Excerpted data:

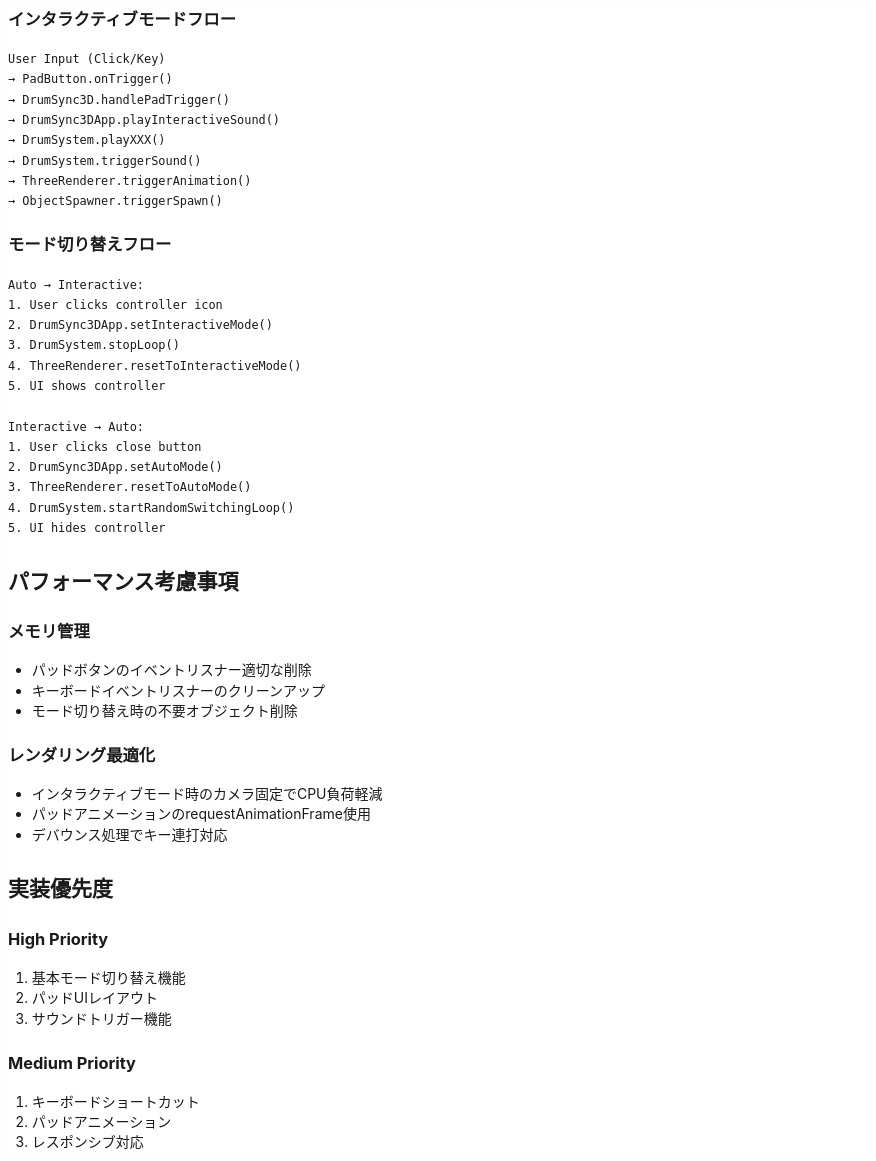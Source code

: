 ### インタラクティブモードフロー
```
User Input (Click/Key) 
→ PadButton.onTrigger() 
→ DrumSync3D.handlePadTrigger() 
→ DrumSync3DApp.playInteractiveSound() 
→ DrumSystem.playXXX() 
→ DrumSystem.triggerSound() 
→ ThreeRenderer.triggerAnimation() 
→ ObjectSpawner.triggerSpawn()
```

### モード切り替えフロー
```
Auto → Interactive:
1. User clicks controller icon
2. DrumSync3DApp.setInteractiveMode()
3. DrumSystem.stopLoop()
4. ThreeRenderer.resetToInteractiveMode()
5. UI shows controller

Interactive → Auto:
1. User clicks close button
2. DrumSync3DApp.setAutoMode()
3. ThreeRenderer.resetToAutoMode()
4. DrumSystem.startRandomSwitchingLoop()
5. UI hides controller
```

## パフォーマンス考慮事項

### メモリ管理
- パッドボタンのイベントリスナー適切な削除
- キーボードイベントリスナーのクリーンアップ
- モード切り替え時の不要オブジェクト削除

### レンダリング最適化
- インタラクティブモード時のカメラ固定でCPU負荷軽減
- パッドアニメーションのrequestAnimationFrame使用
- デバウンス処理でキー連打対応

## 実装優先度

### High Priority
1. 基本モード切り替え機能
2. パッドUIレイアウト
3. サウンドトリガー機能

### Medium Priority
1. キーボードショートカット
2. パッドアニメーション
3. レスポンシブ対応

The problem:
Whenever the word "DrumSystem" shows up in a line of the entries above, copy that line.

Exercise result:
→ DrumSystem.playXXX() 
→ DrumSystem.triggerSound() 
3. DrumSystem.stopLoop()
4. DrumSystem.startRandomSwitchingLoop()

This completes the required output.